Al via i Poli nazionali di trasferimento tecnologico

Realizzare in Italia una rete di centri altamente specializzati in trasferimento tecnologico e digitalizzazione che, integrati a livello europeo, puntino a sviluppare processi e modelli produttivi avanzati per le filiere industriali, tramite l’erogazione di servizi innovativi e la diffusione di competenze 4.0 ad almeno 4.500 piccole e medie imprese.

È quanto prevede il decreto firmato dal Ministro dello sviluppo economico Giancarlo Giorgetti che attiva i primi 33,5 milioni di euro di investimenti previsti dal PNRR, nell’ambito del quale sono stati destinati complessivamente 350 milioni di euro per il rafforzamento dei Competence Center esistenti e la nascita di altri 42 centri di trasferimento di tecnologia.

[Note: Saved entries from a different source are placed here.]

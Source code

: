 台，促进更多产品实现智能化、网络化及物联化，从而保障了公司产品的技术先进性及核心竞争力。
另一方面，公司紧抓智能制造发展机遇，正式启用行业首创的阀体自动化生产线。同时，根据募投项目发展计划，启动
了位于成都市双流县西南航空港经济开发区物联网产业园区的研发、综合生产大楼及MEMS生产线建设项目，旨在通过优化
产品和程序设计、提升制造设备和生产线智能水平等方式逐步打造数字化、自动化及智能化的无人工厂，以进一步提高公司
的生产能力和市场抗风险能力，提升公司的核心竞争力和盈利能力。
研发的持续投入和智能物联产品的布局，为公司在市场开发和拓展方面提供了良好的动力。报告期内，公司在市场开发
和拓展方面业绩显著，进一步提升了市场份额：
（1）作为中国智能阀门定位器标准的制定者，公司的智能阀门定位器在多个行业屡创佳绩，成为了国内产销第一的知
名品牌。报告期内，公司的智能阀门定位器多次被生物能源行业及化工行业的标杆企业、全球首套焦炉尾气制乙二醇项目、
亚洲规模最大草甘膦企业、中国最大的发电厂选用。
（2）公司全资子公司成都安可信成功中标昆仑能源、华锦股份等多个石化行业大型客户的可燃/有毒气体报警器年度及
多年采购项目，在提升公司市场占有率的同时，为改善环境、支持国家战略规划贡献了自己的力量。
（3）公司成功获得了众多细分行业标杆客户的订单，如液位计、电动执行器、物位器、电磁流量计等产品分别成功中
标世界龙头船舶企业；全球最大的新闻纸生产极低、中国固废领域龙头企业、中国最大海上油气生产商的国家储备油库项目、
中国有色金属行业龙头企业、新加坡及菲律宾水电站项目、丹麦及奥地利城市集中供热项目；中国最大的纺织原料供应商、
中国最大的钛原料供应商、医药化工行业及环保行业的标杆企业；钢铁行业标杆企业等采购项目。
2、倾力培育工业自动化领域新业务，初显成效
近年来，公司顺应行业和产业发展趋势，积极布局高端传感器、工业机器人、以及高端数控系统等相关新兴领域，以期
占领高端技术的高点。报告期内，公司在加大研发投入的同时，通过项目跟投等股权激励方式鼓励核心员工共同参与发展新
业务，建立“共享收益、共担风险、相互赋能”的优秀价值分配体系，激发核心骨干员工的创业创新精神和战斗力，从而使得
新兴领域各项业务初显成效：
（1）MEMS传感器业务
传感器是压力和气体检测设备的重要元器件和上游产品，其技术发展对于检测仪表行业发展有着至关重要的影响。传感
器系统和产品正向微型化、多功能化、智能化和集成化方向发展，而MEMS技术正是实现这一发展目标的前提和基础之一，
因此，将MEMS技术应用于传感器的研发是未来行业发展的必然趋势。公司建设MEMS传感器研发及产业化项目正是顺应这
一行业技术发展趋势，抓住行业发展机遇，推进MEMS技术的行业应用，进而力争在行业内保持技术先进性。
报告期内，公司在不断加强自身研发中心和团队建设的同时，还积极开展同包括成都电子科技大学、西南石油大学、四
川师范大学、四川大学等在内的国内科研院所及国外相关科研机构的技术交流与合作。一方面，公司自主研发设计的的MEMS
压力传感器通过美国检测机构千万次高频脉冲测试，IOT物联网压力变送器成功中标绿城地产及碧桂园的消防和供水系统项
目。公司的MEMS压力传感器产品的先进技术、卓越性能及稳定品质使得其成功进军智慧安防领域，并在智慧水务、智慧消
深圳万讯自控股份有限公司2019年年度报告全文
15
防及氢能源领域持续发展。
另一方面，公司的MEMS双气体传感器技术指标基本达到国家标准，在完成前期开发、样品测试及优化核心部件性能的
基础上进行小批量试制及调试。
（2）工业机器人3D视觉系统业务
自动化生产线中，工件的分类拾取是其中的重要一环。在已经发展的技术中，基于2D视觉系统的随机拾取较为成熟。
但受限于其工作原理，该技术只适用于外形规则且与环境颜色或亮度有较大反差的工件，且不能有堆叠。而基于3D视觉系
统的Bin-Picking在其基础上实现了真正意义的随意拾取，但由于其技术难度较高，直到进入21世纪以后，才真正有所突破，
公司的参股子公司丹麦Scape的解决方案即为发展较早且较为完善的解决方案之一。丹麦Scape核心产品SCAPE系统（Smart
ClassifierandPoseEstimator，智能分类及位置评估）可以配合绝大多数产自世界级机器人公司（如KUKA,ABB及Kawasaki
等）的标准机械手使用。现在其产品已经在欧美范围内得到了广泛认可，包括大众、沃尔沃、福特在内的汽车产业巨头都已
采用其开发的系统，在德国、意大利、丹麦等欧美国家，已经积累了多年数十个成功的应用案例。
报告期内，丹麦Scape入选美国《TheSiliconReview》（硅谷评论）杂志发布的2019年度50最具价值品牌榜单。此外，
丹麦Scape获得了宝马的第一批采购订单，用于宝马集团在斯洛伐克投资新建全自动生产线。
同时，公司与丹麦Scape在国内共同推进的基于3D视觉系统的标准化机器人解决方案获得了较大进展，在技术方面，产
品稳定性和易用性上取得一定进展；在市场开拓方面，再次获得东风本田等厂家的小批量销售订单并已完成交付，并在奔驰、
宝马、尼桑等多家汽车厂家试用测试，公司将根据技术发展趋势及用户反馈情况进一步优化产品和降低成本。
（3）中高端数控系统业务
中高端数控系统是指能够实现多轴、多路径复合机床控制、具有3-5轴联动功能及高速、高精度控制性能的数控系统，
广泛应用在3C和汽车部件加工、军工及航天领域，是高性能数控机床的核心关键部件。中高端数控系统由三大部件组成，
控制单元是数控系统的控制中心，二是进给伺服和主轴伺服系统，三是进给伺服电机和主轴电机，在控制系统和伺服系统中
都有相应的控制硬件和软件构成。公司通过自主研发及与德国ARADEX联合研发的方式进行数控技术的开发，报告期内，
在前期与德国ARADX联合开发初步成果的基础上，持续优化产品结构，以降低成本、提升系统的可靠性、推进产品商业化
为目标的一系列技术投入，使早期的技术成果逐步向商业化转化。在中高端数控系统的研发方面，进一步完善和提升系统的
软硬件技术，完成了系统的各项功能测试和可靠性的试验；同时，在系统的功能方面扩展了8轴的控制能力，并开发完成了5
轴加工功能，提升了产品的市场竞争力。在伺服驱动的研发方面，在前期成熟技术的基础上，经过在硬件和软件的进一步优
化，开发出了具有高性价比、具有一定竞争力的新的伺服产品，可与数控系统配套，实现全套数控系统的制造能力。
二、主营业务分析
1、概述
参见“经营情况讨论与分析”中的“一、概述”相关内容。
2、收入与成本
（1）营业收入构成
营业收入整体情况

Per l’attuazione dell’investimento sono in corso due distinte linee di attività: la prima riguarda il rifinanziamento dei Competence Center, per cui il Ministero pubblicherà a breve il bando, mentre la seconda è relativa al cofinanziamento della rete europea degli European Digital Innovation Hubs (EDIH).

Per garantire un efficace coordinamento della rete dei Poli di trasferimento tecnologico, è istituita presso il Ministero una Cabina di regia con funzioni di indirizzo, impulso e monitoraggio, finalizzata in particolare a definire e monitorare gli standard qualitativi omogenei e a presidiare l’implementazione degli investimenti.

I Poli avranno un ruolo di fondamentale importanza perché consentiranno di mettere a sistema le eccellenze e le competenze presenti nel nostro paese e, applicando tecnologie e strumenti all’avanguardia, accresceranno la competitività del nostro sistema produttivo a livello internazionale.